A psicóloga Fátima Marques, do Rio de Janeiro, concorda: "no ano de 2020, ainda encontramos uma sociedade que coloca nas costas das mulheres a rotina da casa e dos filhos. Estes múltiplos papeis, somados à carreira, desestabilizaram emocionalmente a maior parte delas na quarentena". Elas já são responsáveis por mais de 70% dos atendimentos online disponíveis no grupo A Chave da Questão, que reúne psicólogos como Fátima e outros profissionais da saúde e oferece aconselhamento terapêutico de graça pela internet.

A comunidade no Facebook foi criada em meados de março, mas o site com o mesmo nome já existe há três anos.
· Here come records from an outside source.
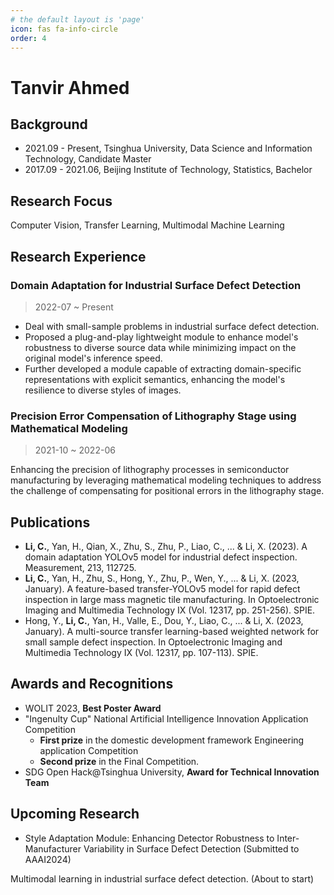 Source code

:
 ```yaml
---
# the default layout is 'page'
icon: fas fa-info-circle
order: 4
---
```

# Tanvir Ahmed

## Background

- 2021.09 - Present, Tsinghua University, Data Science and Information Technology, Candidate Master
- 2017.09 - 2021.06, Beijing Institute of Technology, Statistics, Bachelor

## Research Focus

Computer Vision, Transfer Learning, Multimodal Machine Learning

## Research Experience

### Domain Adaptation for Industrial Surface Defect Detection

> 2022-07 ~ Present

- Deal with small-sample problems in industrial surface defect detection.
- Proposed a plug-and-play lightweight module to enhance model's robustness to diverse source data while minimizing impact on the original model's inference speed.
- Further developed a module capable of extracting domain-specific representations with explicit semantics, enhancing the model's resilience to diverse styles of images.

### Precision Error Compensation of Lithography Stage using Mathematical Modeling

> 2021-10 ~ 2022-06

Enhancing the precision of lithography processes in semiconductor manufacturing by leveraging mathematical modeling techniques to address the challenge of compensating for positional errors in the lithography stage.

## Publications

- **Li, C.**, Yan, H., Qian, X., Zhu, S., Zhu, P., Liao, C., ... & Li, X. (2023). A domain adaptation YOLOv5 model for industrial defect inspection. Measurement, 213, 112725.
- **Li, C.**, Yan, H., Zhu, S., Hong, Y., Zhu, P., Wen, Y., ... & Li, X. (2023, January). A feature-based transfer-YOLOv5 model for rapid defect inspection in large mass magnetic tile manufacturing. In Optoelectronic Imaging and Multimedia Technology IX (Vol. 12317, pp. 251-256). SPIE.
- Hong, Y., **Li, C.**, Yan, H., Valle, E., Dou, Y., Liao, C., ... & Li, X. (2023, January). A multi-source transfer learning-based weighted network for small sample defect inspection. In Optoelectronic Imaging and Multimedia Technology IX (Vol. 12317, pp. 107-113). SPIE.

## Awards and Recognitions

- WOLIT 2023, **Best Poster Award**
- "Ingenulty Cup" National Artificial Intelligence Innovation Application Competition
  - **First prize** in the domestic development framework Engineering application Competition
  - **Second prize** in the Final Competition.
- SDG Open Hack@Tsinghua University, **Award for Technical Innovation Team**

## Upcoming Research

- Style Adaptation Module: Enhancing Detector Robustness to Inter-Manufacturer Variability in Surface Defect Detection (Submitted to AAAI2024)

Multimodal learning in industrial surface defect detection. (About to start)

<!-- ## Personal Statement -->
<!--stackedit_data:
eyJoaXN0b3J5IjpbMTM5OTgyMjQ0MCwxNDg1ODI1MDIsMTA1MD
IyOTY2NiwtMTA4Njc5OTExNl19
-->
No início do isolamento social, em apenas 72 horas, o portal alcançou a marca de um milhão de acessos e cerca de 200 mensagens por minuto. O provedor chegou a cair. Hoje, pelas redes sociais, são mais de 300 atendimentos diários. Por mensagens inbox, chat e até vídeo chamadas, o grupo com 73 profissionais de todo país acolhe, orienta e, especialmente, escuta as pessoas em confinamento.

Com a popularização da comunidade que ganhou notoriedade nos grupos de Whatsapp, o grupo passou a disponibilizar dicas de alimentação e exercícios físicos para aliviar o estresse da quarentena. "Estamos vivendo claramente um luto, a perda de vínculo com situações e pessoas que estimamos. Muitas mulheres buscam ajuda para si mesmas, para enfrentar este luto. Outras representam a doença da família, procurando apoio para lidar com problemas emocionais dos filhos ou parceiros".